The deadlift can be considered one of the “Big Three” powerlifting exercises along with squatting and bench pressing as it allows for heavy weights to be used. A person who performs this exercise correctly will extend their hips fully at the top position, contract their abdominals hard while maintaining a natural arch in their back, tense their lats to lock the weight in place and get use the legs to help get the weight moving off the ground. In this article, we will cover the proper way to do a barbell deadlift.
Before you start lifting weights you should warm up because it will not only save your body from any possible injury but also make your muscles ready for hard work.
Once ready, you will want to hold the bar at shoulder-width or slightly wider overhand or mixed grip, squat down with your feet flat on the ground.
Lift the bar by stretching your hips and knees to their farthest extent possible. Reposition rounded shoulders if they are forward at the peak of a raise. In order to return to a standing position, bend at the hips with knees bent forward, maintaining your back straight and knees pointing in a straight line with your feet. Repeat.
Proper deadlift form is very important to avoid injury. You should keep your hips tucked into the floor and your shoulders erect at all times while lifting. It is important to keep the knees and feet aligned during the exercise. To improve mechanical leverage, keep the bar close to your body. To accomplish several heavy-resistance repetitions, grip strength and strength endurance are typically hindered. To improve your grip, try using gym chalk, wrist bands, grip practice, or a mixed grip.

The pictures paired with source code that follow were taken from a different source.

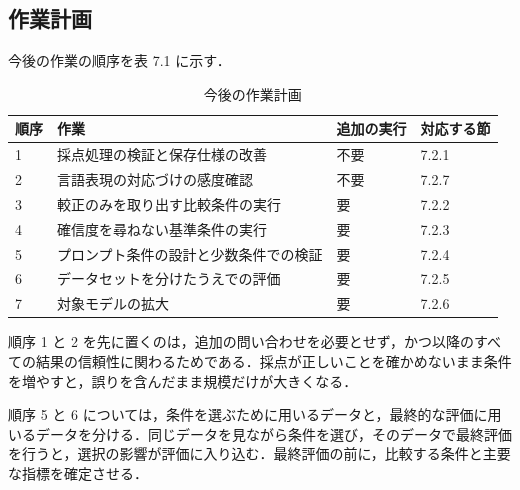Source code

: \subsection{作業計画}

今後の作業の順序を表 7.1 に示す．

\begin{table}[t]
\centering
\small
\caption{今後の作業計画}
\label{tab:7.1}
\begin{tabular}{|l|l|l|l|}
\hline
順序 & 作業 & 追加の実行 & 対応する節 \\
\hline
1 & 採点処理の検証と保存仕様の改善 & 不要 & 7.2.1 \\
2 & 言語表現の対応づけの感度確認 & 不要 & 7.2.7 \\
3 & 較正のみを取り出す比較条件の実行 & 要 & 7.2.2 \\
4 & 確信度を尋ねない基準条件の実行 & 要 & 7.2.3 \\
5 & プロンプト条件の設計と少数条件での検証 & 要 & 7.2.4 \\
6 & データセットを分けたうえでの評価 & 要 & 7.2.5 \\
7 & 対象モデルの拡大 & 要 & 7.2.6 \\
\hline
\end{tabular}
\end{table}

順序 1 と 2 を先に置くのは，追加の問い合わせを必要とせず，かつ以降のすべての結果の信頼性に関わるためである．採点が正しいことを確かめないまま条件を増やすと，誤りを含んだまま規模だけが大きくなる．

順序 5 と 6 については，条件を選ぶために用いるデータと，最終的な評価に用いるデータを分ける．同じデータを見ながら条件を選び，そのデータで最終評価を行うと，選択の影響が評価に入り込む．最終評価の前に，比較する条件と主要な指標を確定させる．
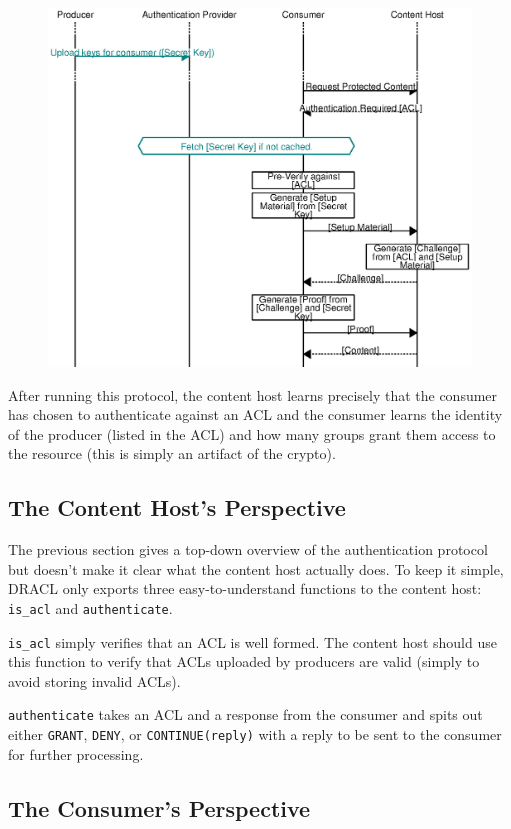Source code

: \documentclass[pdftex,12pt,a4papaer,twoside,notitlepage]{report}
\begin{document}
\begin{figure}[H]
    \includegraphics{auth.eps}
\end{figure}

After running this protocol, the content host learns precisely that the consumer
has chosen to authenticate against an ACL and the consumer learns the identity
of the producer (listed in the ACL) and how many groups grant them access to the
resource (this is simply an artifact of the crypto).

\subsection{The Content Host's Perspective}

The previous section gives a top-down overview of the authentication protocol
but doesn't make it clear what the content host actually does. To keep it
simple, DRACL only exports three easy-to-understand functions to the content
host: \verb=is_acl= and \verb=authenticate=.

\verb=is_acl= simply verifies that an ACL is well formed. The content host
should use this function to verify that ACLs uploaded by producers are valid
(simply to avoid storing invalid ACLs).

\verb=authenticate= takes an ACL and a response from the consumer and spits out
either \verb=GRANT=, \verb=DENY=, or \verb=CONTINUE(reply)= with a reply to be
sent to the consumer for further processing.

\subsection{The Consumer's Perspective}
\label{sec:consumer_perspective}
\end{document}
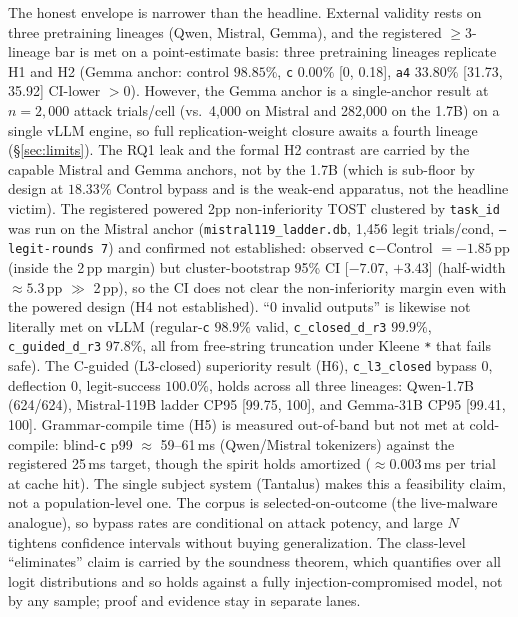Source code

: The honest envelope is narrower than the headline. External validity rests on three pretraining lineages (Qwen, Mistral, Gemma), and the registered \(\ge\)3-lineage bar is met on a point-estimate basis: three pretraining lineages replicate H1 and H2 (Gemma anchor: control \(98.85\%\), \texttt{c} \(0.00\%\) [0, 0.18], \texttt{a4} \(33.80\%\) [31.73, 35.92] CI-lower \(>0\)). However, the Gemma anchor is a single-anchor result at \(n=2{,}000\) attack trials/cell (vs.\ 4{,}000 on Mistral and 282{,}000 on the 1.7B) on a single vLLM engine, so full replication-weight closure awaits a fourth lineage (\S\ref{sec:limits}). The RQ1 leak and the formal H2 contrast are carried by the capable Mistral and Gemma anchors, not by the 1.7B (which is sub-floor by design at \(18.33\%\) Control bypass and is the weak-end apparatus, not the headline victim). The registered powered 2pp non-inferiority TOST clustered by \texttt{task\_id} was run on the Mistral anchor (\texttt{mistral119\_ladder.db}, 1{,}456 legit trials/cond, \texttt{--legit-rounds 7}) and confirmed not established: observed \texttt{c}\(-\)Control \(=-1.85\,\)pp (inside the 2\,pp margin) but cluster-bootstrap 95\% CI [\(-7.07\), \(+3.43\)] (half-width \(\approx5.3\,\)pp \(\gg\) 2\,pp), so the CI does not clear the non-inferiority margin even with the powered design (H4 not established). ``0 invalid outputs'' is likewise not literally met on vLLM (regular-\texttt{c} \(98.9\%\) valid, \texttt{c\_closed\_d\_r3} \(99.9\%\), \texttt{c\_guided\_d\_r3} \(97.8\%\), all from free-string truncation under Kleene \texttt{*} that fails safe). The C-guided (L3-closed) superiority result (H6), \texttt{c\_l3\_closed} bypass \(0\), deflection \(0\), legit-success \(100.0\%\), holds across all three lineages: Qwen-1.7B (624/624), Mistral-119B ladder CP95 [99.75, 100], and Gemma-31B CP95 [99.41, 100]. Grammar-compile time (H5) is measured out-of-band but not met at cold-compile: blind-\texttt{c} p99 \(\approx\) 59--61\,ms (Qwen/Mistral tokenizers) against the registered 25\,ms target, though the spirit holds amortized (\(\approx\)0.003\,ms per trial at cache hit). The single subject system (Tantalus) makes this a feasibility claim, not a population-level one. The corpus is selected-on-outcome (the live-malware analogue), so bypass rates are conditional on attack potency, and large \(N\) tightens confidence intervals \cite{clopper1934} without buying generalization. The class-level ``eliminates'' claim is carried by the soundness theorem, which quantifies over all logit distributions and so holds against a fully injection-compromised model, not by any sample; proof and evidence stay in separate lanes.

Mix-up your workout routine, Kettlebell Deadlift Routine
It is possible to hold anything with an overhand grip and underhand grip at the same time. Weight plates may be loaded and unloaded more quickly and easily with the help of a lever barbell jack.
Tips for Doing A Barbell Deadlift
Keep your shoulder joint slightly behind the bar for better leverage and mechanics when powerlifting (imagine a ‘teeter toter’). As the weight is shifted upward, the upper body will recoil. In order to develop range of motion effectively, don’t just tap a heavy barbell down to the ground during reps. Instead, let the barbell rest on the ground between reps. Latissimus Dorsi is highly activated during heavy barbell deadlifts.
In conclusion, the barbell deadlift is a weight training exercise that primarily engages your back and legs. It also works your grip strength as it requires you to hold onto a loaded barbell or heavy weights for extended periods of time. In this article we have covered how to do a perfect barbell deadlift from preparation all the way through execution. We hope that these tips help you with your next workout!